Prompt
In the records below, find the lines that include the string "good" and report how many there are, nothing else.

(Records contained in a dataset)
== == ==
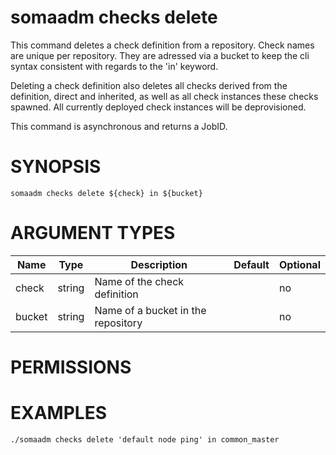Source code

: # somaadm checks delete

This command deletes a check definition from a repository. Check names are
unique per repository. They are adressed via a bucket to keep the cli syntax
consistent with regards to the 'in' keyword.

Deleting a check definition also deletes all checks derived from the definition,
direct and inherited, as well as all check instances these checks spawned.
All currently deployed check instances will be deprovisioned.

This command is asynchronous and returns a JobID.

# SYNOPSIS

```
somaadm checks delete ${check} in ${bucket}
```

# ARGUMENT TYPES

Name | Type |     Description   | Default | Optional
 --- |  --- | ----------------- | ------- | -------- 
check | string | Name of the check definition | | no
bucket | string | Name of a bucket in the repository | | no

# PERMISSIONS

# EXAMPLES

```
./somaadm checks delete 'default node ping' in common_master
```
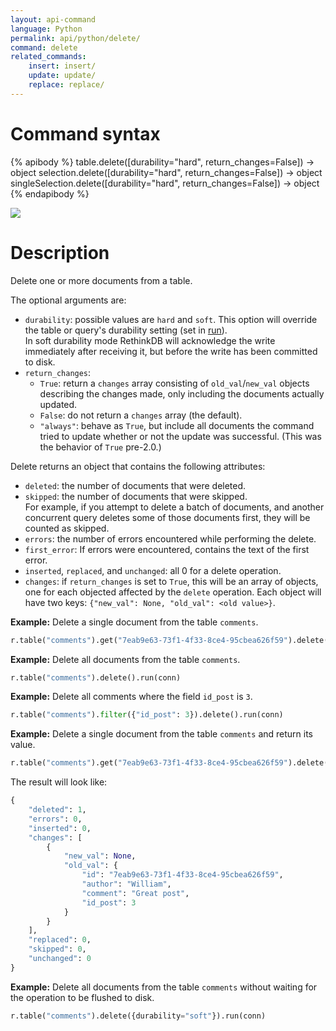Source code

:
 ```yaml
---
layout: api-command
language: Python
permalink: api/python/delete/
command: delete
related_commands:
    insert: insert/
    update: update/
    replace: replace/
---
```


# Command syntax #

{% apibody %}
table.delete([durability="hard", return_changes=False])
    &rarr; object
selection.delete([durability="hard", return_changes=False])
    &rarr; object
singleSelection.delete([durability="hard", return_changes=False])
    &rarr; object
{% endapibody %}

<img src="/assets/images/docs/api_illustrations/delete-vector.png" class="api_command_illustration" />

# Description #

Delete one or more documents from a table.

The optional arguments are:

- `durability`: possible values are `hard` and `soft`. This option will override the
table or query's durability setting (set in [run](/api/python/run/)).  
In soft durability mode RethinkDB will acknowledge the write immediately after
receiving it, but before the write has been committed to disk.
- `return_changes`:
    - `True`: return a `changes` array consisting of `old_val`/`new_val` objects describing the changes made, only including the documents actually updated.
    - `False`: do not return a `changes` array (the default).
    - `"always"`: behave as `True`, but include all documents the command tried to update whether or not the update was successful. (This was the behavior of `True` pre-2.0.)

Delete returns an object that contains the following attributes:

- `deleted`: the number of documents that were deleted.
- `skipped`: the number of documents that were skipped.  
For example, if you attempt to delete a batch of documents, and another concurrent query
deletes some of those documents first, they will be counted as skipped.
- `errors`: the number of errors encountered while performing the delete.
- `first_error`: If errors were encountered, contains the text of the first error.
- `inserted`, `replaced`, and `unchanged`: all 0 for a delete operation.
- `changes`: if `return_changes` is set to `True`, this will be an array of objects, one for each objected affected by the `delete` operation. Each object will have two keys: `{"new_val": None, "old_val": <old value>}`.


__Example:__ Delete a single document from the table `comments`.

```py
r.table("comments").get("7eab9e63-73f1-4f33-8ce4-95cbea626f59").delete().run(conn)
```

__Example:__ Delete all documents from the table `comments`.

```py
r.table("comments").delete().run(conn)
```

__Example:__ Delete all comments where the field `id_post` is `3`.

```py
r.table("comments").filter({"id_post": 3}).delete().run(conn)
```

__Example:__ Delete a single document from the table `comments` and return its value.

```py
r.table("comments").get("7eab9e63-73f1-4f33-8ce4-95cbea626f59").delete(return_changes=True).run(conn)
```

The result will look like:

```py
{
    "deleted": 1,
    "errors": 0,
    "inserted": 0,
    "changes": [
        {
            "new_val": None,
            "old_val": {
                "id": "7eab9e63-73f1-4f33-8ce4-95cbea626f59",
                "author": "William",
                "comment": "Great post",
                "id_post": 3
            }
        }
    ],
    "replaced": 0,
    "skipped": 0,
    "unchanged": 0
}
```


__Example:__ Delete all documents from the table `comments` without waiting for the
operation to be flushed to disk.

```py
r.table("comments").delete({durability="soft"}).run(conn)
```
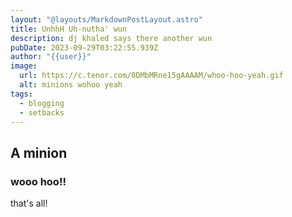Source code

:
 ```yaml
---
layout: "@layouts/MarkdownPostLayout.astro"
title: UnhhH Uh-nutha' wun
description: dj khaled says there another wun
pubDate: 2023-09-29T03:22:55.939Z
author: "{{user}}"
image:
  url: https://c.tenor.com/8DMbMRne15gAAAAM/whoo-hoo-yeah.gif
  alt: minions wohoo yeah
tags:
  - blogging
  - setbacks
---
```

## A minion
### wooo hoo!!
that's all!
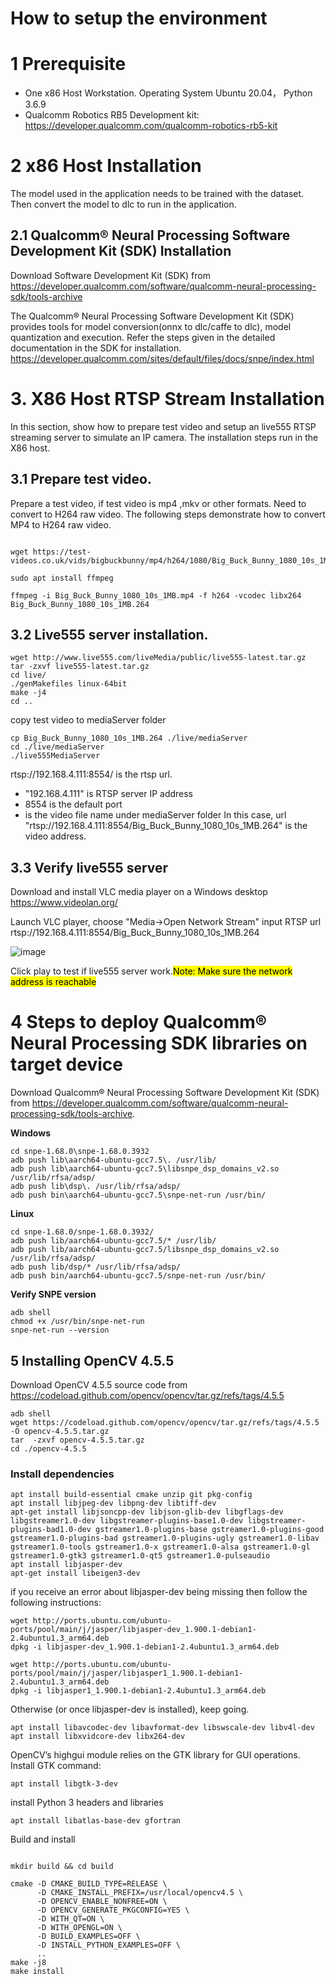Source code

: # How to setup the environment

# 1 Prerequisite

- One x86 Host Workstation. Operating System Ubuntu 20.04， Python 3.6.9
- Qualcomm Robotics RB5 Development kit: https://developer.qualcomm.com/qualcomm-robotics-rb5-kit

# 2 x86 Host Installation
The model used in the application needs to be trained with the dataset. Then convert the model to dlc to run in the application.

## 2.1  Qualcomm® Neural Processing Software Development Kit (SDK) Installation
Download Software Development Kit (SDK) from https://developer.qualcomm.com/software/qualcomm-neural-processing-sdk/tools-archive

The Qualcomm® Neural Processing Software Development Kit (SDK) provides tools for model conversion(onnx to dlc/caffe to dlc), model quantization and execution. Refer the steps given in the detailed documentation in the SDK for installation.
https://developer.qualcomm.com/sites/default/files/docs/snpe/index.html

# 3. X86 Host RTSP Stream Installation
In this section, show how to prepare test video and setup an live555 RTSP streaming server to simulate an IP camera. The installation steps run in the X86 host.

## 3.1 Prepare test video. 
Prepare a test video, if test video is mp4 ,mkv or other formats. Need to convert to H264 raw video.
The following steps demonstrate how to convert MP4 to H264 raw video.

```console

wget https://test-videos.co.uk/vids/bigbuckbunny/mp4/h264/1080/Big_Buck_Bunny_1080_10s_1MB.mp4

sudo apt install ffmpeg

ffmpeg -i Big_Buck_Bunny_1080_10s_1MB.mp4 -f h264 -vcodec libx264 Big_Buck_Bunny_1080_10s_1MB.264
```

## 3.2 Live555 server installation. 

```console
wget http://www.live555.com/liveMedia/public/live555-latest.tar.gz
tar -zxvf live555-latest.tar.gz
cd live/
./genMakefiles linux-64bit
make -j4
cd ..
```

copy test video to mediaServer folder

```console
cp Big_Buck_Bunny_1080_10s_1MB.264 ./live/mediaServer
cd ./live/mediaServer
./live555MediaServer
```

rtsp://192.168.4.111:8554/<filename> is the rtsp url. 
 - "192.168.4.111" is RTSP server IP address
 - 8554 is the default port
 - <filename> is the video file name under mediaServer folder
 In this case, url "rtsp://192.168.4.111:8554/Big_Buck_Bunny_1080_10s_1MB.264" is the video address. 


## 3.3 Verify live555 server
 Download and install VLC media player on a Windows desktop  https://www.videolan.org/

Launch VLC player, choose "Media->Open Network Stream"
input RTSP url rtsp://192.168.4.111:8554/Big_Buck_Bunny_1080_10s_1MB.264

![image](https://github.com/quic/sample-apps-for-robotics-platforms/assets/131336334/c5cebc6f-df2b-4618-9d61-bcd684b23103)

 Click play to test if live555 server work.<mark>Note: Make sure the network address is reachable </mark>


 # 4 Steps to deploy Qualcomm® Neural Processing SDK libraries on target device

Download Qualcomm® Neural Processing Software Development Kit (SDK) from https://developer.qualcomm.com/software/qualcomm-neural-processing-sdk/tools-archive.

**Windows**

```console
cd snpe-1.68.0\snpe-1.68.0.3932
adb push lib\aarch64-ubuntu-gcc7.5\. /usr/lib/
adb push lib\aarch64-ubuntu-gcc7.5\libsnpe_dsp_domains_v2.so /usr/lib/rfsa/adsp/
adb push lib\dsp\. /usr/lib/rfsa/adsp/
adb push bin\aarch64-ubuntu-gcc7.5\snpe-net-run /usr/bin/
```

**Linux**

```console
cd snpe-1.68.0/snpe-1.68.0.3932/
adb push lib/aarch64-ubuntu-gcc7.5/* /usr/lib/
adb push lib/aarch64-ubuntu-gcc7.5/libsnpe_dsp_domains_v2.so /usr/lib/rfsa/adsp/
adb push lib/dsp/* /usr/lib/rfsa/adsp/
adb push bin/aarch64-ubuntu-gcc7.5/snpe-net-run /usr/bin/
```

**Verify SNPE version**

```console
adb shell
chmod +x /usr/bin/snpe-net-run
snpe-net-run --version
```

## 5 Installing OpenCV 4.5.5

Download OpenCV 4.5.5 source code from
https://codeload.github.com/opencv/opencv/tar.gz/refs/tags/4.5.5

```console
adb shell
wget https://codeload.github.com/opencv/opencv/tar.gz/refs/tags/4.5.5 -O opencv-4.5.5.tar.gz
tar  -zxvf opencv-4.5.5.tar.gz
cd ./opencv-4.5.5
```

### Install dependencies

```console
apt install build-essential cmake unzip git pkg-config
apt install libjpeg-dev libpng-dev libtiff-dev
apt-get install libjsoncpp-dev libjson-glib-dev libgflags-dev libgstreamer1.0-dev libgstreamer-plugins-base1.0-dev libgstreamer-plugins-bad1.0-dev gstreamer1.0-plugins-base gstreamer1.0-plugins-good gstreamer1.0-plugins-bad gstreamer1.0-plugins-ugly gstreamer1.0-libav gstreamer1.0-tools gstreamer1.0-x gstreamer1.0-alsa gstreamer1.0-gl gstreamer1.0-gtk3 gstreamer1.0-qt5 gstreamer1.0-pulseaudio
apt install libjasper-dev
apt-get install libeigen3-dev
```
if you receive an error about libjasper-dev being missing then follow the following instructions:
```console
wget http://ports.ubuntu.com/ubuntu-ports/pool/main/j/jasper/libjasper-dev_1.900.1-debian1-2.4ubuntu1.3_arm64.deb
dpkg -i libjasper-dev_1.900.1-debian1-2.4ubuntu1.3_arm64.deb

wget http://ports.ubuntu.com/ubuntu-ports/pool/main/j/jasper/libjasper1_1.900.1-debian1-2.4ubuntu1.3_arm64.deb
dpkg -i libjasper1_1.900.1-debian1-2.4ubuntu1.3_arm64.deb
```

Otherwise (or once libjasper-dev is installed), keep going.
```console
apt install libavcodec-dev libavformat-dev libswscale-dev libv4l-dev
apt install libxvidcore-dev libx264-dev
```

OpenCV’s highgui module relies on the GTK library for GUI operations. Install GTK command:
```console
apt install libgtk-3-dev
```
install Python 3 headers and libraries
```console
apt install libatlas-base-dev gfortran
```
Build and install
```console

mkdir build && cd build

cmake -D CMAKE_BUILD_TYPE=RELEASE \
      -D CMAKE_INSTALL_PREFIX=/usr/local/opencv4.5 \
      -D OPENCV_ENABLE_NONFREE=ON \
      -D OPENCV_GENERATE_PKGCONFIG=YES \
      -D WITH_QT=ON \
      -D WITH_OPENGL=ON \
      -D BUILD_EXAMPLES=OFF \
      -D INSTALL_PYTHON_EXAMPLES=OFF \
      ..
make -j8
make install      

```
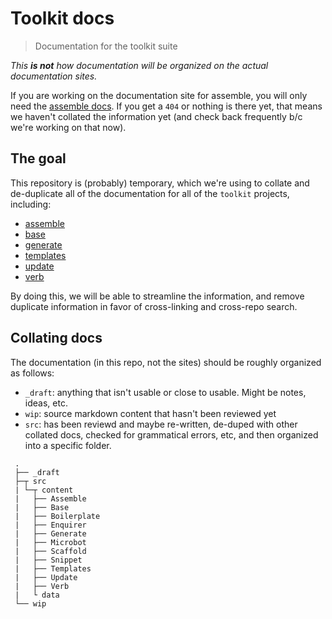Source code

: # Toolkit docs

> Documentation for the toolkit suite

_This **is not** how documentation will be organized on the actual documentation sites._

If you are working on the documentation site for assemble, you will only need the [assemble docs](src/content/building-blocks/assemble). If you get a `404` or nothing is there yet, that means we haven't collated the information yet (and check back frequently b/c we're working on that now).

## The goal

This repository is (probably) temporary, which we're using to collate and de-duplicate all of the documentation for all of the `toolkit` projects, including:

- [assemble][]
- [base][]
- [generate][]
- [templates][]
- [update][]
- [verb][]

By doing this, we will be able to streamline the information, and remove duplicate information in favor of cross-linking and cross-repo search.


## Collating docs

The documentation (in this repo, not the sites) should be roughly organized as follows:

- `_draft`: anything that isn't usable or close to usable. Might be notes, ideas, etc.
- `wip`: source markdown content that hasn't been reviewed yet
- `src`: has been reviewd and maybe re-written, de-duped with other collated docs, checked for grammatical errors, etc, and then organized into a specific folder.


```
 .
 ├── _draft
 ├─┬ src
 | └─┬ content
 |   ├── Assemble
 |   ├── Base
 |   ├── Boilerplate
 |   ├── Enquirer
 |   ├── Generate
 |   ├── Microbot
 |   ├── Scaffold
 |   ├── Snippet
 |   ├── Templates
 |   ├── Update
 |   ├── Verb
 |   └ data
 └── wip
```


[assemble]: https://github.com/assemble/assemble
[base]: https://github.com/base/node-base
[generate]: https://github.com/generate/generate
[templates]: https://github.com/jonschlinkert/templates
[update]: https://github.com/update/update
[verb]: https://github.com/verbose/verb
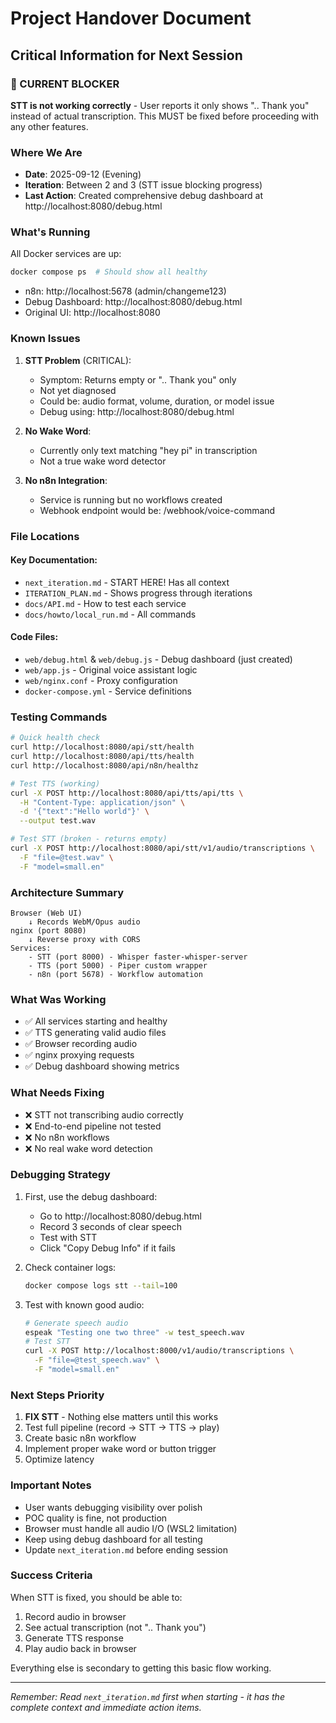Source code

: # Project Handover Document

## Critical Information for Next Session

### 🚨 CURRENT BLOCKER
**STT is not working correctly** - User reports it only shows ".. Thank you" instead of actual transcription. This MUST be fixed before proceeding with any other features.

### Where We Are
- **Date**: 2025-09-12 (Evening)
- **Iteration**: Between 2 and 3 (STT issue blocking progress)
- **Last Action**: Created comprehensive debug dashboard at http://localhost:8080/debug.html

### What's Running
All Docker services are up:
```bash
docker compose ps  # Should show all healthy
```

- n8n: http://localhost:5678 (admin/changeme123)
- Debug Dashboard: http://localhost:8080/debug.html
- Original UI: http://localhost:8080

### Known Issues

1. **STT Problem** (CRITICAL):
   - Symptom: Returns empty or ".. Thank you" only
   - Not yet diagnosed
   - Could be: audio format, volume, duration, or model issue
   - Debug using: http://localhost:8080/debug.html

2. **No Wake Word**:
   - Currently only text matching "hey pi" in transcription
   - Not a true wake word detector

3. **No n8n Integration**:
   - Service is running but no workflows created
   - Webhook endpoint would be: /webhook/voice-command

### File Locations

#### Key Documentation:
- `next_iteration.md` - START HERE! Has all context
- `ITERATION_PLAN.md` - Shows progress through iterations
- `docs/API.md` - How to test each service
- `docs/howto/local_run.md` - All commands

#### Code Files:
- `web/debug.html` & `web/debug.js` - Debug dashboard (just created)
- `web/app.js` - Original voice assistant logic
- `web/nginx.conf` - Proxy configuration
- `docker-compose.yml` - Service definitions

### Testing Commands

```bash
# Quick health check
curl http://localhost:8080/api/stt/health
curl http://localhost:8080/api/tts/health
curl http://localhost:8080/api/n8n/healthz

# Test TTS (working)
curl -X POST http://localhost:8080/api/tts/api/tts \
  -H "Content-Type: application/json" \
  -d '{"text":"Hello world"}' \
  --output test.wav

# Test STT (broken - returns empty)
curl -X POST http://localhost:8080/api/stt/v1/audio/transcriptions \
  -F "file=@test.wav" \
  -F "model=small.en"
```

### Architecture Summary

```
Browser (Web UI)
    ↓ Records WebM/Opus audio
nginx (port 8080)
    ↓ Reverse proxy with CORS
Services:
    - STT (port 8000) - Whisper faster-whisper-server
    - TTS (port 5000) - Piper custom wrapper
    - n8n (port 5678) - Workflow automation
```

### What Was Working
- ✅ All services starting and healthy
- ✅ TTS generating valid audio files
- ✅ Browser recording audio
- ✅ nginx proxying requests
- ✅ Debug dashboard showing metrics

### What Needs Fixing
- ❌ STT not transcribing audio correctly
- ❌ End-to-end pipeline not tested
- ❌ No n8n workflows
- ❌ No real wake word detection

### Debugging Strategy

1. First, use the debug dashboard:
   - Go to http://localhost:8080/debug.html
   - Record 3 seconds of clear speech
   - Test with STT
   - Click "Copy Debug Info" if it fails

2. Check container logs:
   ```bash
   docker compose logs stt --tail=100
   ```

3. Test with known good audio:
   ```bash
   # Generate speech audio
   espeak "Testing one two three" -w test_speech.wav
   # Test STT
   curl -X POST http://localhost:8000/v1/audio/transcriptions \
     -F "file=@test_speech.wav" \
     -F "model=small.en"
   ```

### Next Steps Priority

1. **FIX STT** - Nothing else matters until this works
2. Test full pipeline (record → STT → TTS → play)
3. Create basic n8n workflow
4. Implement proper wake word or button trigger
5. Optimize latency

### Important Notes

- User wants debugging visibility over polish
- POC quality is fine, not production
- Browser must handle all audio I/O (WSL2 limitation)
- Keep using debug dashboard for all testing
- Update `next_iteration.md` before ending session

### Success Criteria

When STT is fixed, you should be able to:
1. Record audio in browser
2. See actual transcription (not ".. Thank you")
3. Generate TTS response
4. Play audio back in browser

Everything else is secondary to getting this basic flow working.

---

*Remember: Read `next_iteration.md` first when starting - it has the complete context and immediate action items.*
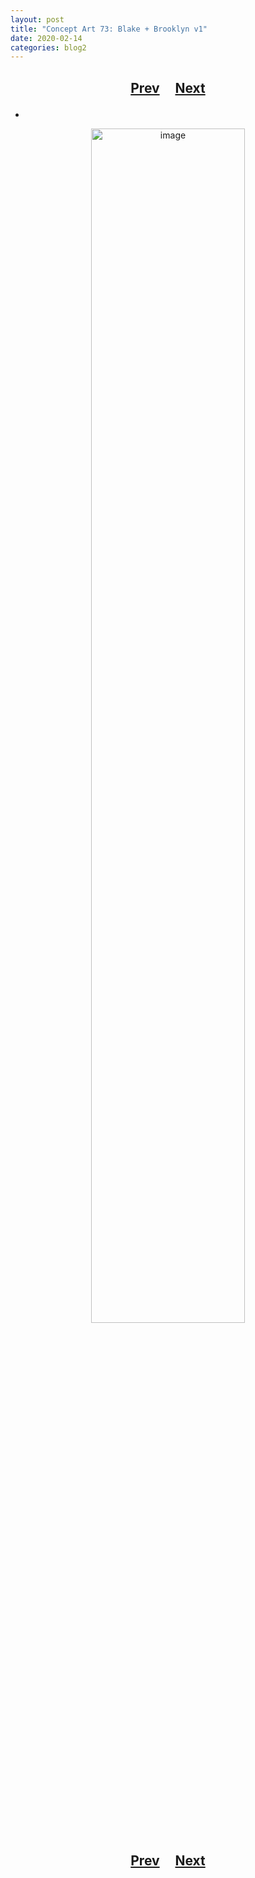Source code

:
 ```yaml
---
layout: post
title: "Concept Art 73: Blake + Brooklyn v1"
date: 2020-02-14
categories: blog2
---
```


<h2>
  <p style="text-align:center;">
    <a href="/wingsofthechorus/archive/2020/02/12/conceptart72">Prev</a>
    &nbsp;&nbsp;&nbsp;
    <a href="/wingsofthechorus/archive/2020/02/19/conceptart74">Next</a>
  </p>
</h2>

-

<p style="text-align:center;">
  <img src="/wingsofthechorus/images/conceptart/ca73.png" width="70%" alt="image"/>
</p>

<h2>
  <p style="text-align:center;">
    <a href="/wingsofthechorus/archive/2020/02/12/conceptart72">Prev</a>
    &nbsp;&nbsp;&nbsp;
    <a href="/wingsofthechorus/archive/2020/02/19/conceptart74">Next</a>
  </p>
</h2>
== == ==
Response to the task
2